- Location: 40°05′27″N 74°21′41″W﻿ / ﻿40.090928°N 74.361269°W Jackson Township, New Jersey
- Date: September 27, 1997
- Attack type: Murder
- Victim: Eddie Werner
- Perpetrator: Sam Manzie

= Killing of Eddie Werner =

1997 murder case in New Jersey, US

On September 27, 1997, 15-year-old Sam Manzie raped and killed 11-year-old Eddie Werner after the two met by chance in Jackson Township, New Jersey.

== Background ==
In August 1996, Sam Manzie began a relationship with 43-year-old gay man Stephen Simmons, after having met him on the internet. They first met in person at the Freehold Raceway Mall, with Manzie being driven there by his father. There, Simmons stated, they ate together and mutually fondled while watching Phenomenon in the theater. Simmons met Manzie three more times afterwards. According to Simmons, Manzie said that he had fantasized about raping a younger boy, to which he replied "Sam, you gotta get help." He also stated that "Ever since [Manzie] was 12 and a half, he wanted to go to bed with an older man. Well, I was the older man. I was the fantasy."

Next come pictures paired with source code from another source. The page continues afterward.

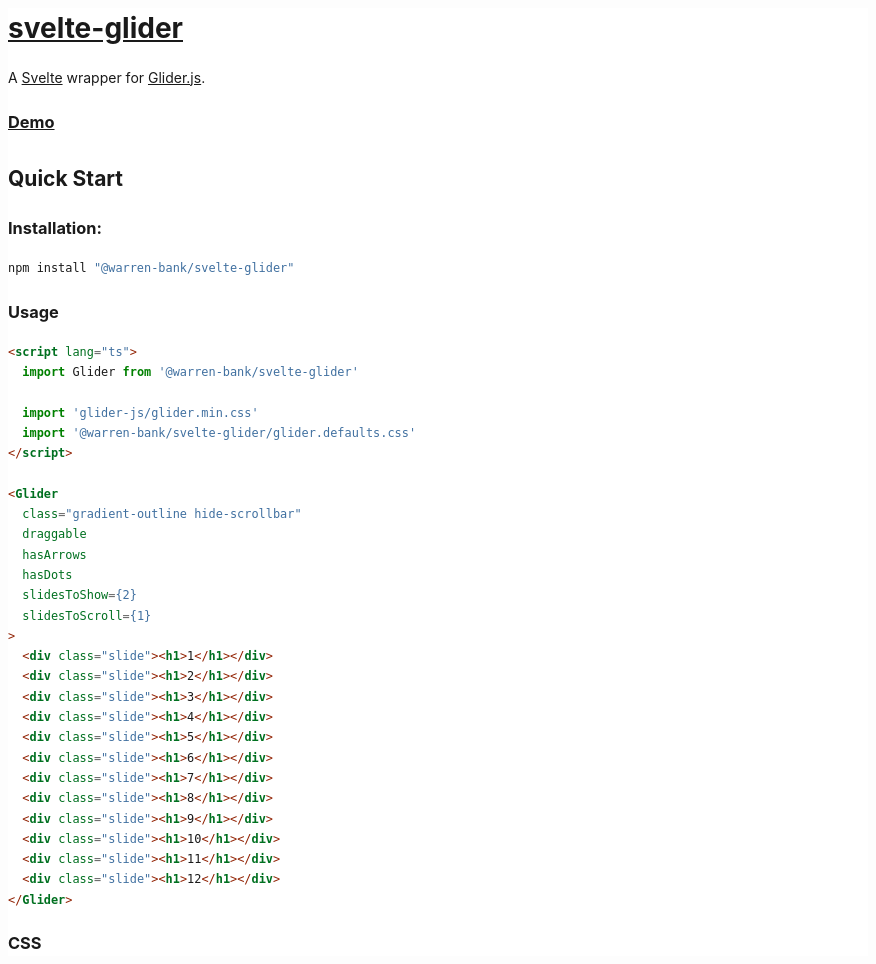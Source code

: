 # [svelte-glider](https://github.com/warren-bank/js-svelte-glider)

A [Svelte](https://svelte.dev/) wrapper for [Glider.js](https://github.com/NickPiscitelli/Glider.js/).

### [Demo](https://warren-bank.github.io/js-svelte-glider/docs/build/index.html)

## Quick Start

### Installation:

```sh
npm install "@warren-bank/svelte-glider"
```

### Usage

```html
<script lang="ts">
  import Glider from '@warren-bank/svelte-glider'

  import 'glider-js/glider.min.css'
  import '@warren-bank/svelte-glider/glider.defaults.css'
</script>

<Glider
  class="gradient-outline hide-scrollbar"
  draggable
  hasArrows
  hasDots
  slidesToShow={2}
  slidesToScroll={1}
>
  <div class="slide"><h1>1</h1></div>
  <div class="slide"><h1>2</h1></div>
  <div class="slide"><h1>3</h1></div>
  <div class="slide"><h1>4</h1></div>
  <div class="slide"><h1>5</h1></div>
  <div class="slide"><h1>6</h1></div>
  <div class="slide"><h1>7</h1></div>
  <div class="slide"><h1>8</h1></div>
  <div class="slide"><h1>9</h1></div>
  <div class="slide"><h1>10</h1></div>
  <div class="slide"><h1>11</h1></div>
  <div class="slide"><h1>12</h1></div>
</Glider>
```

### CSS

In August of the following year, New Jersey prosecutors began secretly talking to Simmons through Manzie, in taped conversations, in order to build a criminal case against him. Manzie ultimately destroyed the tapes and said he would no longer participate in the investigation. He said that he had been bullied by the investigators, taken out of a psychiatric clinic against his will and threatened with the prospect of being arrested. On September 24, three days before the murder, his parents attempted to commit him to a psychiatric facility due to his violent outbursts.

== Incident ==
On September 27, 1997, 11-year-old Eddie Werner left his house in order to raise funds for a school project. He arrived at Manzie's home in the morning, while Manzie's parents were out. According to prosecutors, the encounter was by chance and Manzie did not know Werner. There, investigators said, Manzie raped and strangled Werner to death, and later hid his body in a suitcase.

== Prosecution ==
Manzie was arrested and charged with rape, murder and robbery. Simmons was charged with third-degree sodomy arising from his relationship with Manzie.

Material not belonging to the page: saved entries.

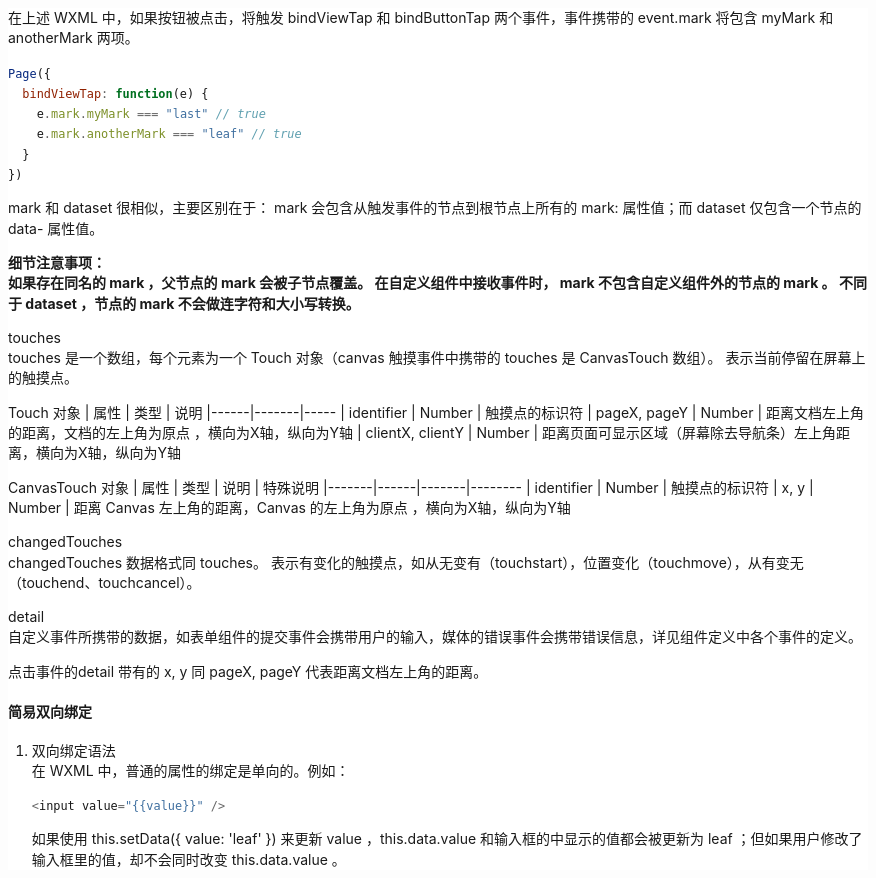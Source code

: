 在上述 WXML 中，如果按钮被点击，将触发 bindViewTap 和 bindButtonTap 两个事件，事件携带的 event.mark 将包含 myMark 和 anotherMark 两项。

```js
Page({
  bindViewTap: function(e) {
    e.mark.myMark === "last" // true
    e.mark.anotherMark === "leaf" // true
  }
})
```

mark 和 dataset 很相似，主要区别在于： mark 会包含从触发事件的节点到根节点上所有的 mark: 属性值；而 dataset 仅包含一个节点的 data- 属性值。

**细节注意事项：  
如果存在同名的 mark ，父节点的 mark 会被子节点覆盖。
在自定义组件中接收事件时， mark 不包含自定义组件外的节点的 mark 。
不同于 dataset ，节点的 mark 不会做连字符和大小写转换。**  

touches  
touches 是一个数组，每个元素为一个 Touch 对象（canvas 触摸事件中携带的 touches 是 CanvasTouch 数组）。 表示当前停留在屏幕上的触摸点。

Touch 对象
| 属性 | 类型 | 说明
|------|-------|-----
| identifier | Number | 触摸点的标识符
| pageX, pageY | Number | 距离文档左上角的距离，文档的左上角为原点 ，横向为X轴，纵向为Y轴
| clientX, clientY | Number | 距离页面可显示区域（屏幕除去导航条）左上角距离，横向为X轴，纵向为Y轴

CanvasTouch 对象
| 属性 | 类型 | 说明 | 特殊说明
|-------|------|-------|--------
| identifier | Number | 触摸点的标识符
| x, y | Number | 距离 Canvas 左上角的距离，Canvas 的左上角为原点 ，横向为X轴，纵向为Y轴

changedTouches  
changedTouches 数据格式同 touches。 表示有变化的触摸点，如从无变有（touchstart），位置变化（touchmove），从有变无（touchend、touchcancel）。

detail  
自定义事件所携带的数据，如表单组件的提交事件会携带用户的输入，媒体的错误事件会携带错误信息，详见组件定义中各个事件的定义。

点击事件的detail 带有的 x, y 同 pageX, pageY 代表距离文档左上角的距离。

#### 简易双向绑定

1. 双向绑定语法  
    在 WXML 中，普通的属性的绑定是单向的。例如：

    ```js
    <input value="{{value}}" />
    ```

    如果使用 this.setData({ value: 'leaf' }) 来更新 value ，this.data.value 和输入框的中显示的值都会被更新为 leaf ；但如果用户修改了输入框里的值，却不会同时改变 this.data.value 。
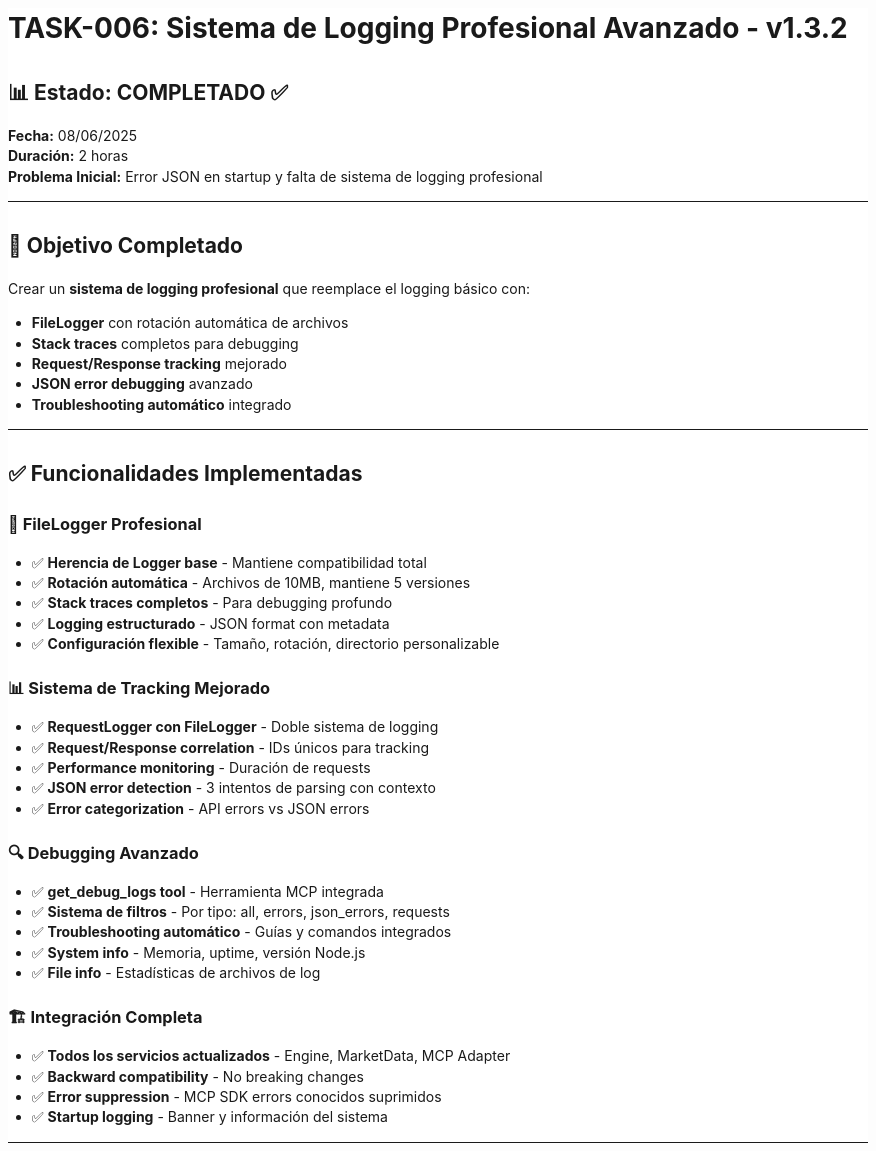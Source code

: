 # TASK-006: Sistema de Logging Profesional Avanzado - v1.3.2

## 📊 Estado: COMPLETADO ✅
**Fecha:** 08/06/2025  
**Duración:** 2 horas  
**Problema Inicial:** Error JSON en startup y falta de sistema de logging profesional  

---

## 🎯 Objetivo Completado

Crear un **sistema de logging profesional** que reemplace el logging básico con:
- **FileLogger** con rotación automática de archivos
- **Stack traces** completos para debugging
- **Request/Response tracking** mejorado
- **JSON error debugging** avanzado
- **Troubleshooting automático** integrado

---

## ✅ Funcionalidades Implementadas

### 🔧 **FileLogger Profesional**
- ✅ **Herencia de Logger base** - Mantiene compatibilidad total
- ✅ **Rotación automática** - Archivos de 10MB, mantiene 5 versiones
- ✅ **Stack traces completos** - Para debugging profundo
- ✅ **Logging estructurado** - JSON format con metadata
- ✅ **Configuración flexible** - Tamaño, rotación, directorio personalizable

### 📊 **Sistema de Tracking Mejorado**
- ✅ **RequestLogger con FileLogger** - Doble sistema de logging
- ✅ **Request/Response correlation** - IDs únicos para tracking
- ✅ **Performance monitoring** - Duración de requests
- ✅ **JSON error detection** - 3 intentos de parsing con contexto
- ✅ **Error categorization** - API errors vs JSON errors

### 🔍 **Debugging Avanzado**
- ✅ **get_debug_logs tool** - Herramienta MCP integrada
- ✅ **Sistema de filtros** - Por tipo: all, errors, json_errors, requests
- ✅ **Troubleshooting automático** - Guías y comandos integrados
- ✅ **System info** - Memoria, uptime, versión Node.js
- ✅ **File info** - Estadísticas de archivos de log

### 🏗️ **Integración Completa**
- ✅ **Todos los servicios actualizados** - Engine, MarketData, MCP Adapter
- ✅ **Backward compatibility** - No breaking changes
- ✅ **Error suppression** - MCP SDK errors conocidos suprimidos
- ✅ **Startup logging** - Banner y información del sistema

---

During Simmons' trial in 1999, Manzie refused to testify against him despite his parents' wishes and the presiding judge's order, which resulted in him being sentenced to six months in prison for contempt of court. He also exchanged a number of letters with Simmons during detention. He offered to testify in Simmons' trial that he had agreed to his sexual experiences with him, but Simmons' lawyer refused. Manzie said, during Simmons' sentencing, that the man had been a "good role model" for him. He said that their relationship "was a good one. Some say it must have been a manipulative relationship, but how can they say so if they weren't there?" As a result of his refusal to testify, a count of sexual assault against Simmons was dropped and he was sentenced to five years in prison.

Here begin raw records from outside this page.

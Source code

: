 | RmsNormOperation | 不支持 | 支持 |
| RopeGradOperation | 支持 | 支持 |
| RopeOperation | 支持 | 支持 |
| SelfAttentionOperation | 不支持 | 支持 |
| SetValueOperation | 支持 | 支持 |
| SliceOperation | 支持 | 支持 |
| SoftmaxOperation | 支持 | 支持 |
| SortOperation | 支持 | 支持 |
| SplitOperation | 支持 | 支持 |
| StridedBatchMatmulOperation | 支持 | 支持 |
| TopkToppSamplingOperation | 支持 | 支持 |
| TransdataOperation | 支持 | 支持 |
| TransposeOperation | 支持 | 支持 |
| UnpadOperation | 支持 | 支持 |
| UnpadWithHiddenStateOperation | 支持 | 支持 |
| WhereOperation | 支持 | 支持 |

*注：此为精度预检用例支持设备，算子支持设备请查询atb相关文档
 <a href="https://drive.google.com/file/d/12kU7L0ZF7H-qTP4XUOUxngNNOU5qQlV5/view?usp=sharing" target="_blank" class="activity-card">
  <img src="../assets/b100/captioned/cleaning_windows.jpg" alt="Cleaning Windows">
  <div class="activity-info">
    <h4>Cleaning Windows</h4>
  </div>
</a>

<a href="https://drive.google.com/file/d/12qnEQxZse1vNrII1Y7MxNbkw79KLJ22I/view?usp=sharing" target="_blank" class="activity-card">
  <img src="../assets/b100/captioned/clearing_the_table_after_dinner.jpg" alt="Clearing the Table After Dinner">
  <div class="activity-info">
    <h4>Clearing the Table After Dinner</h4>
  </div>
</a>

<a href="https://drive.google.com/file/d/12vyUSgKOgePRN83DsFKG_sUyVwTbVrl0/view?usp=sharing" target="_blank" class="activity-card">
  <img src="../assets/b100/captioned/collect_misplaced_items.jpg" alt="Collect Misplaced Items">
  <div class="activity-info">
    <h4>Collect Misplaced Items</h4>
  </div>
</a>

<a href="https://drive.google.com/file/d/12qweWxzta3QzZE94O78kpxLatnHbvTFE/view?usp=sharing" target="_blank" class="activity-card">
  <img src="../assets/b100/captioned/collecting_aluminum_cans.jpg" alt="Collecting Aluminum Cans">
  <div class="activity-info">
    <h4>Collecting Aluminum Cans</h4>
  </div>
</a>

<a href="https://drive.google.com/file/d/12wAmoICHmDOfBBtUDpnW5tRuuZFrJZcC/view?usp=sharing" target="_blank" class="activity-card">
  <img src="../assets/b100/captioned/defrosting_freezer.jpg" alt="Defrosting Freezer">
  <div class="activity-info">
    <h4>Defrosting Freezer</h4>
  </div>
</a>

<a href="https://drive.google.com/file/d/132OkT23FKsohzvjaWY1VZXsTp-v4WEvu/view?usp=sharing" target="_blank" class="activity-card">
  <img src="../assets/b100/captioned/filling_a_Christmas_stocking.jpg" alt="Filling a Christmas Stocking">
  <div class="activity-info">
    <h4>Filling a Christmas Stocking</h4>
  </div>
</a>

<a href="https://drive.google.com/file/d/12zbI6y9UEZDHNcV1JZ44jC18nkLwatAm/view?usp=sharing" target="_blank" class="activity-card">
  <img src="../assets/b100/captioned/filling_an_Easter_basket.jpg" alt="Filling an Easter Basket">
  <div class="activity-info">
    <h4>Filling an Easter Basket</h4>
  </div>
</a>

Manzie apologized in court, he said, "for all of the suffering I've put so many people through... I still can't figure out why I did what I did." He pleaded guilty and was sentenced to 70 years in jail. The judge ruled that he would have to serve 59 years of his sentence before being eligible for parole under the No Early Release Act, but an appeals court decided that the law did not apply to him, thus making him eligible for parole in 2027, at the age of 45. An equally divided New Jersey Supreme Court was unable to reach a decision about the matter.

== Aftermath ==
The murder was blamed on the internet by a number of press outlets, with Newsweek publishing "Did the Net Kill Eddie" and the New York Post calling Manzie a "Cyber Psycho". The press also criticized Werner's PTA for, it was alleged, putting children at risk. A state bill sponsored by John A. Rocco was introduced in the New Jersey General Assembly that would limit door-to-door knocking by children in school programs. Another similar bill was also considered in Pennsylvania.

The case inspired the 2007 novel The Child by Sarah Schulman. It was also the topic of Brian Karem's Innocent Victims (2001).